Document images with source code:

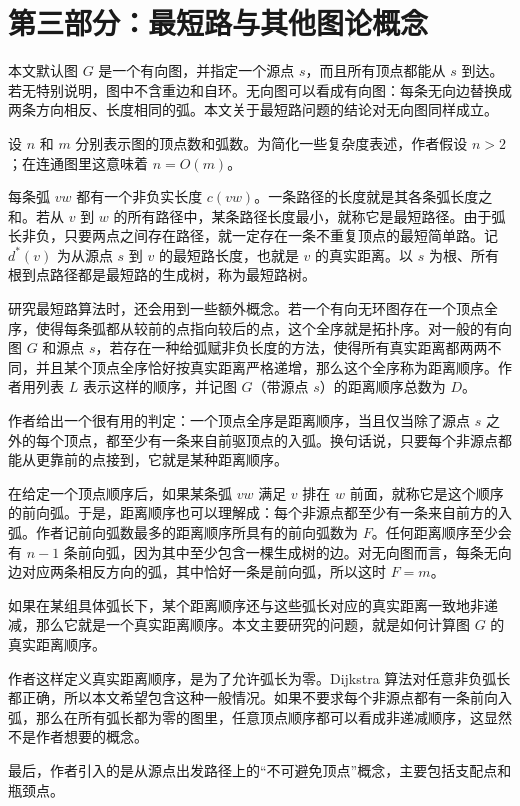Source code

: \documentclass[UTF8]{ctexart}
\begin{document}
\section*{第三部分：最短路与其他图论概念}
本文默认图 $G$ 是一个有向图，并指定一个源点 $s$，而且所有顶点都能从 $s$ 到达。若无特别说明，图中不含重边和自环。无向图可以看成有向图：每条无向边替换成两条方向相反、长度相同的弧。本文关于最短路问题的结论对无向图同样成立。

设 $n$ 和 $m$ 分别表示图的顶点数和弧数。为简化一些复杂度表述，作者假设 $n>2$；在连通图里这意味着 $n=O(m)$。

每条弧 $vw$ 都有一个非负实长度 $c(vw)$。一条路径的长度就是其各条弧长度之和。若从 $v$ 到 $w$ 的所有路径中，某条路径长度最小，就称它是最短路径。由于弧长非负，只要两点之间存在路径，就一定存在一条不重复顶点的最短简单路。记 $d^*(v)$ 为从源点 $s$ 到 $v$ 的最短路长度，也就是 $v$ 的真实距离。以 $s$ 为根、所有根到点路径都是最短路的生成树，称为最短路树。

研究最短路算法时，还会用到一些额外概念。若一个有向无环图存在一个顶点全序，使得每条弧都从较前的点指向较后的点，这个全序就是拓扑序。对一般的有向图 $G$ 和源点 $s$，若存在一种给弧赋非负长度的方法，使得所有真实距离都两两不同，并且某个顶点全序恰好按真实距离严格递增，那么这个全序称为距离顺序。作者用列表 $L$ 表示这样的顺序，并记图 $G$（带源点 $s$）的距离顺序总数为 $D$。

作者给出一个很有用的判定：一个顶点全序是距离顺序，当且仅当除了源点 $s$ 之外的每个顶点，都至少有一条来自前驱顶点的入弧。换句话说，只要每个非源点都能从更靠前的点接到，它就是某种距离顺序。

在给定一个顶点顺序后，如果某条弧 $vw$ 满足 $v$ 排在 $w$ 前面，就称它是这个顺序的前向弧。于是，距离顺序也可以理解成：每个非源点都至少有一条来自前方的入弧。作者记前向弧数最多的距离顺序所具有的前向弧数为 $F$。任何距离顺序至少会有 $n-1$ 条前向弧，因为其中至少包含一棵生成树的边。对无向图而言，每条无向边对应两条相反方向的弧，其中恰好一条是前向弧，所以这时 $F=m$。

如果在某组具体弧长下，某个距离顺序还与这些弧长对应的真实距离一致地非递减，那么它就是一个真实距离顺序。本文主要研究的问题，就是如何计算图 $G$ 的真实距离顺序。

作者这样定义真实距离顺序，是为了允许弧长为零。Dijkstra 算法对任意非负弧长都正确，所以本文希望包含这种一般情况。如果不要求每个非源点都有一条前向入弧，那么在所有弧长都为零的图里，任意顶点顺序都可以看成非递减顺序，这显然不是作者想要的概念。

最后，作者引入的是从源点出发路径上的“不可避免顶点”概念，主要包括支配点和瓶颈点。
\end{document}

TASK DESCRIPTION: Please retype every record exactly, leaving the pictures out.

TASK SOLUTION:
Source code

: \documentclass[UTF8]{ctexart}
\begin{document}
\section*{第三部分：最短路与其他图论概念}
本文默认图 $G$ 是一个有向图，并指定一个源点 $s$，而且所有顶点都能从 $s$ 到达。若无特别说明，图中不含重边和自环。无向图可以看成有向图：每条无向边替换成两条方向相反、长度相同的弧。本文关于最短路问题的结论对无向图同样成立。

设 $n$ 和 $m$ 分别表示图的顶点数和弧数。为简化一些复杂度表述，作者假设 $n>2$；在连通图里这意味着 $n=O(m)$。

每条弧 $vw$ 都有一个非负实长度 $c(vw)$。一条路径的长度就是其各条弧长度之和。若从 $v$ 到 $w$ 的所有路径中，某条路径长度最小，就称它是最短路径。由于弧长非负，只要两点之间存在路径，就一定存在一条不重复顶点的最短简单路。记 $d^*(v)$ 为从源点 $s$ 到 $v$ 的最短路长度，也就是 $v$ 的真实距离。以 $s$ 为根、所有根到点路径都是最短路的生成树，称为最短路树。

研究最短路算法时，还会用到一些额外概念。若一个有向无环图存在一个顶点全序，使得每条弧都从较前的点指向较后的点，这个全序就是拓扑序。对一般的有向图 $G$ 和源点 $s$，若存在一种给弧赋非负长度的方法，使得所有真实距离都两两不同，并且某个顶点全序恰好按真实距离严格递增，那么这个全序称为距离顺序。作者用列表 $L$ 表示这样的顺序，并记图 $G$（带源点 $s$）的距离顺序总数为 $D$。

作者给出一个很有用的判定：一个顶点全序是距离顺序，当且仅当除了源点 $s$ 之外的每个顶点，都至少有一条来自前驱顶点的入弧。换句话说，只要每个非源点都能从更靠前的点接到，它就是某种距离顺序。

在给定一个顶点顺序后，如果某条弧 $vw$ 满足 $v$ 排在 $w$ 前面，就称它是这个顺序的前向弧。于是，距离顺序也可以理解成：每个非源点都至少有一条来自前方的入弧。作者记前向弧数最多的距离顺序所具有的前向弧数为 $F$。任何距离顺序至少会有 $n-1$ 条前向弧，因为其中至少包含一棵生成树的边。对无向图而言，每条无向边对应两条相反方向的弧，其中恰好一条是前向弧，所以这时 $F=m$。

如果在某组具体弧长下，某个距离顺序还与这些弧长对应的真实距离一致地非递减，那么它就是一个真实距离顺序。本文主要研究的问题，就是如何计算图 $G$ 的真实距离顺序。

作者这样定义真实距离顺序，是为了允许弧长为零。Dijkstra 算法对任意非负弧长都正确，所以本文希望包含这种一般情况。如果不要求每个非源点都有一条前向入弧，那么在所有弧长都为零的图里，任意顶点顺序都可以看成非递减顺序，这显然不是作者想要的概念。

最后，作者引入的是从源点出发路径上的“不可避免顶点”概念，主要包括支配点和瓶颈点。
\end{document}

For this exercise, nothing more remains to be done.